The advantage of \(\mathsf {TtoG}\) is that it can be simulated on \(\mathcal {S}= \mathcal {S}_{0} = (\Sigma _{0}, \mathcal {V}, \mathcal {D}_{0})\) without decompression. We consider the level-by-level transformation of \(\mathcal {S}_{0}\) into CFGs \(\mathcal {S}_{1} = (\Sigma _{1}, \mathcal {V}, \mathcal {D}_{1}), \mathcal {S}_{2} = (\Sigma _{2}, \mathcal {V}, \mathcal {D}_{2}), \dots , \mathcal {S}_{\hat{h}} = (\Sigma _{\hat{h}}, \mathcal {V}, \mathcal {D}_{\hat{h}})\), where each \(\mathcal {S}_{h}\) generates \( T _{h}\). More specifically, the compression from \( T _{h}\) to \( T _{h+1}\) is simulated on \(\mathcal {S}_{h}\). We can correctly compute the letters introduced in each level \(h+1\) while modifying \(\mathcal {S}_{h}\) into \(\mathcal {S}_{h+1}\); hence, we get all the letters of \(\mathsf {TtoG}( T _{})\) in the end. We note that new “variables” are never introduced and modifications are made by rewriting the right-hand sides of the original variables.

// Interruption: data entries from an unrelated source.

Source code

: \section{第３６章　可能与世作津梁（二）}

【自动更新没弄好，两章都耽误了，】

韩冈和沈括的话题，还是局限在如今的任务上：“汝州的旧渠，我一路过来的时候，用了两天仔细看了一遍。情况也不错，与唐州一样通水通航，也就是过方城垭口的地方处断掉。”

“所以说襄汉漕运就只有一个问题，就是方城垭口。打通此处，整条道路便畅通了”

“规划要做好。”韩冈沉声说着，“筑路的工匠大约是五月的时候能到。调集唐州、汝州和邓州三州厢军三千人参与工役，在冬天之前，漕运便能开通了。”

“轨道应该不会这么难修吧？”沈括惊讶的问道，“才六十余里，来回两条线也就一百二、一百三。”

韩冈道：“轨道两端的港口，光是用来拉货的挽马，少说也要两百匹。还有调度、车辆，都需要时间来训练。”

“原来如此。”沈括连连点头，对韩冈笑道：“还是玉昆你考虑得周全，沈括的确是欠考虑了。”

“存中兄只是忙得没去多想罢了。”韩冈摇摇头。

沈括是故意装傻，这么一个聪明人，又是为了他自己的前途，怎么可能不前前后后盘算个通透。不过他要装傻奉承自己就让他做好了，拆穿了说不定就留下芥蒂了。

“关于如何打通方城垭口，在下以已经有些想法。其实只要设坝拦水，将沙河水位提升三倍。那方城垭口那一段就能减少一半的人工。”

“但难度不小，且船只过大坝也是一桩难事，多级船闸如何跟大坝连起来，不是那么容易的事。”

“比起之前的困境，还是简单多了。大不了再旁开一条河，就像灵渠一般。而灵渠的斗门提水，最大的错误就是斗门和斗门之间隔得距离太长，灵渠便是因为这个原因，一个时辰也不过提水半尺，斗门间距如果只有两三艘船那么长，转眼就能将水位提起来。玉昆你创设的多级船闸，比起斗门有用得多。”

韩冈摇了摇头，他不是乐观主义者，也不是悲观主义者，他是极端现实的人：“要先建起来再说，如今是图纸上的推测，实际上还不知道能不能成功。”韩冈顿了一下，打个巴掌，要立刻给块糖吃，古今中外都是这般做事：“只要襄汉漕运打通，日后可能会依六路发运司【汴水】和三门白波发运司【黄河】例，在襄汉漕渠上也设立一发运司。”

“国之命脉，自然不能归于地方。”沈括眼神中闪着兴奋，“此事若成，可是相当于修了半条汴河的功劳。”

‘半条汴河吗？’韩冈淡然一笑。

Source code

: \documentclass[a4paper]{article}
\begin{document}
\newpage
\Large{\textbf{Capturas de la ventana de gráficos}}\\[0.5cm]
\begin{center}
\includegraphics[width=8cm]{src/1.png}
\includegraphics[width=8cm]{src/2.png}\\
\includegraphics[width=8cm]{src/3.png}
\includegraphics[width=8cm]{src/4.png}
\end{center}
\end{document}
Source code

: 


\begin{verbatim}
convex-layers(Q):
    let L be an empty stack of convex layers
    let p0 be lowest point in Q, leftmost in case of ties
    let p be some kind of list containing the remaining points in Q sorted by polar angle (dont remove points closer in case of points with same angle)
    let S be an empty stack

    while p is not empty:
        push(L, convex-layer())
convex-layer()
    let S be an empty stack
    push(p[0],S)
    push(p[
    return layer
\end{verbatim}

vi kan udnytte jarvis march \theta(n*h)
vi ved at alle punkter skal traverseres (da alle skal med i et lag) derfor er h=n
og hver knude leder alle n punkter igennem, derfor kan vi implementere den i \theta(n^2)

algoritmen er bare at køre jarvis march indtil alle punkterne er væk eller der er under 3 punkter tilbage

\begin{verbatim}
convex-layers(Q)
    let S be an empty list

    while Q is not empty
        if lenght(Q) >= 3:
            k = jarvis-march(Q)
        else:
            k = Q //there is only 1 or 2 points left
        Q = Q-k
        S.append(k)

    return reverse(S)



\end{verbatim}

We now show how \(\mathsf {PComp}\) is performed on \(\mathcal {S}_{h}\) for odd h. That is, we compute \(\mathcal {S}_{h+1}\) from \(\mathcal {S}_{h}\). Note that any occurrence i of a pair \(\acute{c} \grave{c}\) in \( T _{h}\) can be uniquely associated with a variable X that is the label of the lowest node covering the interval \([i\ldots i+1]\) in the derivation tree of \(\mathcal {S}_{h}\) (recall that \(\mathcal {S}_{h}\) generates \( T _{h}\)). We can compute the frequency table of pairs by counting pairs associated with X in \(\mathcal {D}_{h}(X)\) and multiplying it by the number of occurrences of X in the derivation tree of \(\mathcal {S}_{h}\). The frequency table is used to compute a partition of \(\Sigma _{h}\), which determines the pairs to be replaced. A pair appears explicitly in right-hand sides or crosses the boundaries of variables. We can modify \(\mathcal {S}_{h}\) so that all the crossing occurrences to be replaced appear explicitly in some right-hand side, then replace the explicit occurrences to get \(\mathcal {S}_{h+1}\). In a similar way, \(\mathsf {BComp}\) can also be performed on \(\mathcal {S}_{h}\) for odd h.

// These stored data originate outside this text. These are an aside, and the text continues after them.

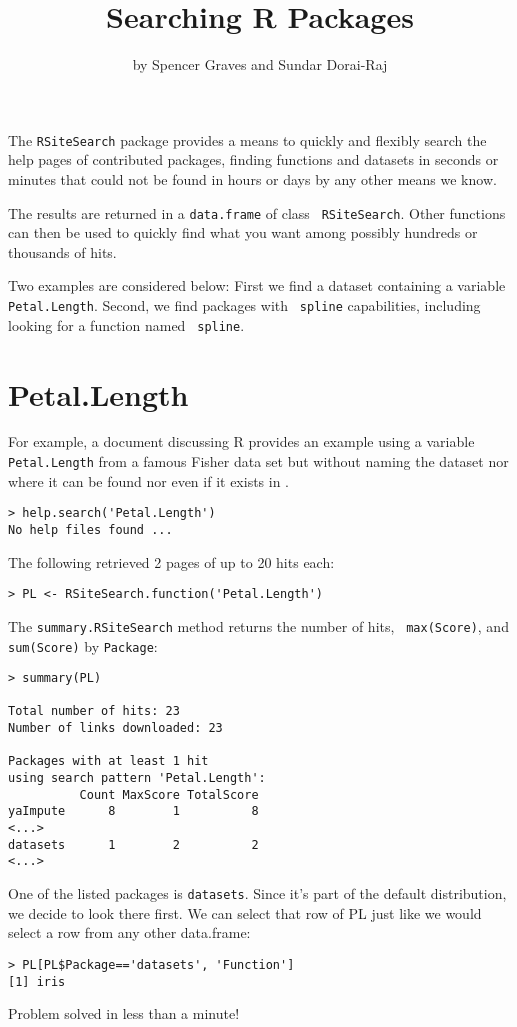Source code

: \title{Searching R Packages} 
\author{by Spencer Graves and Sundar Dorai-Raj}

\maketitle

The {\tt RSiteSearch} package provides a means to quickly and
flexibly search the help pages of contributed packages, finding
functions and datasets in seconds or minutes that could not be
found in hours or days by any other means we know.

The results are returned in a {\tt data.frame} of class {\tt
RSiteSearch}.  Other \R{} functions can then be used to quickly find
what you want among possibly hundreds or thousands of hits.

Two examples are considered below:  First we find a dataset containing
a variable {\tt Petal.Length}.  Second, we find packages with {\tt
  spline} capabilities, including looking for a function named {\tt
  spline}.

\section*{Petal.Length}

For example, a document discussing R provides an example using a
variable {\tt Petal.Length} from a famous Fisher data set but without
naming the dataset nor where it can be found nor even if it exists in
\R{}.
\begin{verbatim}
> help.search('Petal.Length')
No help files found ...
\end{verbatim}
The following retrieved 2 pages of up to 20 hits each:
\begin{verbatim}
> PL <- RSiteSearch.function('Petal.Length')
\end{verbatim}
The {\tt summary.RSiteSearch} method returns the number of hits, {\tt
max(Score)}, and {\tt sum(Score)} by {\tt Package}:
\begin{verbatim}
> summary(PL)

Total number of hits: 23
Number of links downloaded: 23

Packages with at least 1 hit
using search pattern 'Petal.Length':
          Count MaxScore TotalScore
yaImpute      8        1          8
<...>
datasets      1        2          2
<...>
\end{verbatim}
One of the listed packages is {\tt datasets}.  Since it's part of the
default \R{} distribution, we decide to look there first.  We can
select that row of PL just like we would select a row from any other
data.frame:
\begin{verbatim}
> PL[PL$Package=='datasets', 'Function']
[1] iris
\end{verbatim}
Problem solved in less than a minute!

In [23], it is shown that \(\mathsf {TtoG}( T _{})\) can be used to answer the longest common extension (LCE) queries and the transformation from arbitrary CFG \(\mathcal {S}\) to \(\mathsf {TtoG}( T _{})\) is a key for efficient construction algorithms of LCE data structures in grammar compressed space. In [53], the recompression technique is modified to transform arbitrary CFG \(\mathcal {S}\) into the CFG obtained by the RePair algorithm [38]. RePair is known to achieve the best compression performance in practice and there are many studies on computing RePair in small space. Using online grammar compression algorithms, such as [43, 57], the algorithm in [53] leads to the first RePair algorithm working in compressed space.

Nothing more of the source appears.